They’re a popular toy and are probably on many children’s wish lists this year, but two Portland moms want to warn parents about fidget spinners and the high levels of lead found in some of the toys.
Local mothers and friends Tamara Rubin and Carissa Bonham have done lead testing on hundreds of the fidget spinners, and they told FOX 12 the results they found may surprise parents who have already bought one of the seemingly innocuous toys.
“I tested these not knowing what to expect and found this one to have super high lead and super high mercury, and this one which I expected to tests positive was negative,” Rubin said. “So both have the metallic finish like Mardi Gras beads, and you can’t tell which one’s going to be positive and which one’s going to be negative.”
While the acceptable level lead in toys like this is between 90 and 100 parts per million, Rubin said she found super high levels in the spinners she tested, with one test coming back at 19,000 ppm and another at 37,000 ppm.
Rubin and Bonham have tested many household items for lead over the years and said fidget spinners are only one example of a much larger problem.
Since posting these latest results on her blog, though, Rubin said families from all over the country have sent her fidget spinners.
She tested roughly 200 of them and found 30 percent to 45 percent have high levels of lead. She says the results are especially high in those with led lights, metallic coatings, or metal buttons in the center.
The two women said they are mainly concerned because these toys aren’t being pulled off store shelves, adding that part of the problem comes down to how they’re regulated.
A package that says a fidget spinner is for children 12 or over, for instance, is allowed to have potentially higher levels of lead than something specifically intended for younger children.

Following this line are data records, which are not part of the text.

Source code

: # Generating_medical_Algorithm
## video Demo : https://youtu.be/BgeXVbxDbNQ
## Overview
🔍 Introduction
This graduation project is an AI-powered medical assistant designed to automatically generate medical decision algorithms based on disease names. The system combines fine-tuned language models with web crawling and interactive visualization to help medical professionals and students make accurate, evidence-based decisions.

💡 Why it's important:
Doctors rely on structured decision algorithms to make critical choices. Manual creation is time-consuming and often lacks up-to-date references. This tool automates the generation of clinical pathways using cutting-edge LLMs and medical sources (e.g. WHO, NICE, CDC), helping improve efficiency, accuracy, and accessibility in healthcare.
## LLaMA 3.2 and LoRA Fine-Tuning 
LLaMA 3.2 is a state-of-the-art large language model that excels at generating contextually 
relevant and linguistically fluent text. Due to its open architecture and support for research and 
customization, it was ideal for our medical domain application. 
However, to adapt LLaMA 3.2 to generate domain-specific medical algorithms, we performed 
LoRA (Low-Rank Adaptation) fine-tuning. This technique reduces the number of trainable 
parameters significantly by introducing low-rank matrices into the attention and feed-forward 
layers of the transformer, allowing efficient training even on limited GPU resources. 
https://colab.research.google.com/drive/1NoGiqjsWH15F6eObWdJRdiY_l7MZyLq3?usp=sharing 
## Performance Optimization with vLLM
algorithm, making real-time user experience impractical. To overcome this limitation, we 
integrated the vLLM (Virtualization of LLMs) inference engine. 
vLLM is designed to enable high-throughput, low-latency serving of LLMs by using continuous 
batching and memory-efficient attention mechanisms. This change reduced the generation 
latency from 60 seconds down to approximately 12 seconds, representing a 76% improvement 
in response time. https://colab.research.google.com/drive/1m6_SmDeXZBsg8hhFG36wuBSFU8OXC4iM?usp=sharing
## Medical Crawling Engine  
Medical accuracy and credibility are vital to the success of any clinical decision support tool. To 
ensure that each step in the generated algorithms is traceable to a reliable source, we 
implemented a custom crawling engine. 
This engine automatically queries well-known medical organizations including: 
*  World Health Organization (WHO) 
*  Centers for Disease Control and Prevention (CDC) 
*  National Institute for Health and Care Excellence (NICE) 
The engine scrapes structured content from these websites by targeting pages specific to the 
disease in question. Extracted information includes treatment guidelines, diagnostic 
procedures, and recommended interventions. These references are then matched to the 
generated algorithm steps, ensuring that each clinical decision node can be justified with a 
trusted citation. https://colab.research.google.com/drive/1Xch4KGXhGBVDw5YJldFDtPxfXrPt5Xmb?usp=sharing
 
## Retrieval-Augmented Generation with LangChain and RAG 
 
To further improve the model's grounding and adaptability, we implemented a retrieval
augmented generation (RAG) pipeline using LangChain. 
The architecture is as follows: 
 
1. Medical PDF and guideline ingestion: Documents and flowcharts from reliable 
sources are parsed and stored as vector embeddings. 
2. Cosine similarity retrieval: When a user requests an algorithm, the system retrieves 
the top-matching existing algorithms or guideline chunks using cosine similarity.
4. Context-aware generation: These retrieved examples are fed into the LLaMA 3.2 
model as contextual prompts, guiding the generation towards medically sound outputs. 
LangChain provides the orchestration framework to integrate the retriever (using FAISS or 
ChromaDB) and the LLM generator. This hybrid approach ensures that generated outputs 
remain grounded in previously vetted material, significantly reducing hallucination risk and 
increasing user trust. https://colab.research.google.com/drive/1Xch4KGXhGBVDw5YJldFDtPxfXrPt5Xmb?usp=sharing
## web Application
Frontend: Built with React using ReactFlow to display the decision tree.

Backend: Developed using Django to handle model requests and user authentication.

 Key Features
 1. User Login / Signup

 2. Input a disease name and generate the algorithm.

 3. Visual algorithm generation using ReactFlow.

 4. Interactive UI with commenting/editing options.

Thursday the advocacy organization United States Public Interest Research Group issued a national news release on the issue and called on the Consumer Products Safety Commission to consider a recall on the products.
For parents unable to run their own tests for lead and concerned about the safety of a spinner, Bonham suggests going the DIY route.
“if we’re going to choose safe fidget spinners, I think the safest option is to make one yourself out of materials you can find at home,” she said. “You can find dozens of tutorials on Pinterest.”
On her blog CreativeGreenLiving.com, Bonham even provides instructions on how parents can use Lego bricks to make a safe spinner.